# [EXERCISE PROMPT]
Make a verbatim copy of the records; pictures stay out.
--- START ---
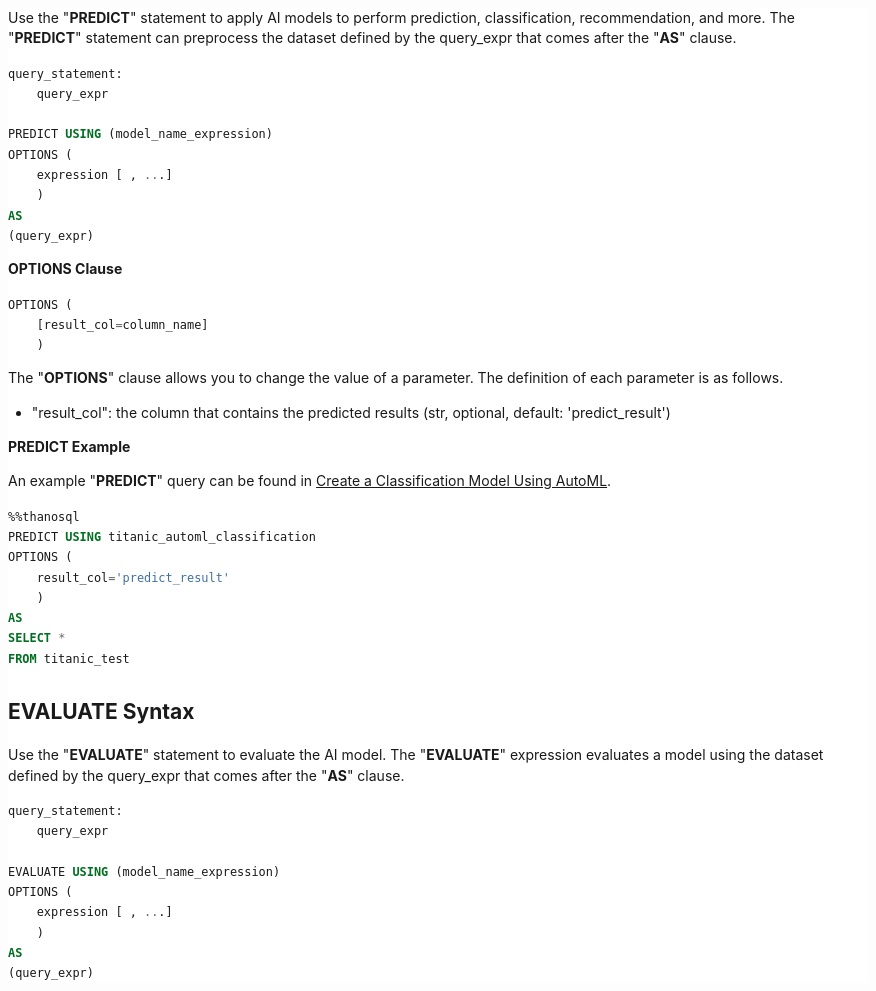 Use the "__PREDICT__" statement to apply AI models to perform prediction, classification, recommendation, and more. The "__PREDICT__" statement can preprocess the dataset defined by the query_expr that comes after the "__AS__" clause.

```sql
query_statement:
    query_expr

PREDICT USING (model_name_expression)
OPTIONS (
    expression [ , ...]
    )
AS
(query_expr)
```


__OPTIONS Clause__

```sql
OPTIONS (
    [result_col=column_name]
    )
```

The "__OPTIONS__" clause allows you to change the value of a parameter. The definition of each parameter is as follows.

- "result_col": the column that contains the predicted results (str, optional, default: 'predict_result')


__PREDICT Example__

An example "__PREDICT__" query can be found in [Create a Classification Model Using AutoML](../../../tutorials/Thanosql_ml/classification/automl_classification/).

```sql
%%thanosql 
PREDICT USING titanic_automl_classification
OPTIONS (
    result_col='predict_result'
    )
AS 
SELECT * 
FROM titanic_test
```



## __EVALUATE Syntax__

Use the "__EVALUATE__" statement to evaluate the AI model. The "__EVALUATE__" expression evaluates a model using the dataset defined by the query_expr that comes after the "__AS__" clause.

```sql
query_statement:
    query_expr

EVALUATE USING (model_name_expression)
OPTIONS (
    expression [ , ...]
    )
AS
(query_expr)
```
--- END ---
# [SOLUTION BELOW]
 Use the "__PREDICT__" statement to apply AI models to perform prediction, classification, recommendation, and more. The "__PREDICT__" statement can preprocess the dataset defined by the query_expr that comes after the "__AS__" clause.

```sql
query_statement:
    query_expr

PREDICT USING (model_name_expression)
OPTIONS (
    expression [ , ...]
    )
AS
(query_expr)
```


__OPTIONS Clause__

```sql
OPTIONS (
    [result_col=column_name]
    )
```

The "__OPTIONS__" clause allows you to change the value of a parameter. The definition of each parameter is as follows.

- "result_col": the column that contains the predicted results (str, optional, default: 'predict_result')


__PREDICT Example__

An example "__PREDICT__" query can be found in [Create a Classification Model Using AutoML](../../../tutorials/Thanosql_ml/classification/automl_classification/).

```sql
%%thanosql 
PREDICT USING titanic_automl_classification
OPTIONS (
    result_col='predict_result'
    )
AS 
SELECT * 
FROM titanic_test
```



## __EVALUATE Syntax__

Use the "__EVALUATE__" statement to evaluate the AI model. The "__EVALUATE__" expression evaluates a model using the dataset defined by the query_expr that comes after the "__AS__" clause.

```sql
query_statement:
    query_expr

EVALUATE USING (model_name_expression)
OPTIONS (
    expression [ , ...]
    )
AS
(query_expr)
```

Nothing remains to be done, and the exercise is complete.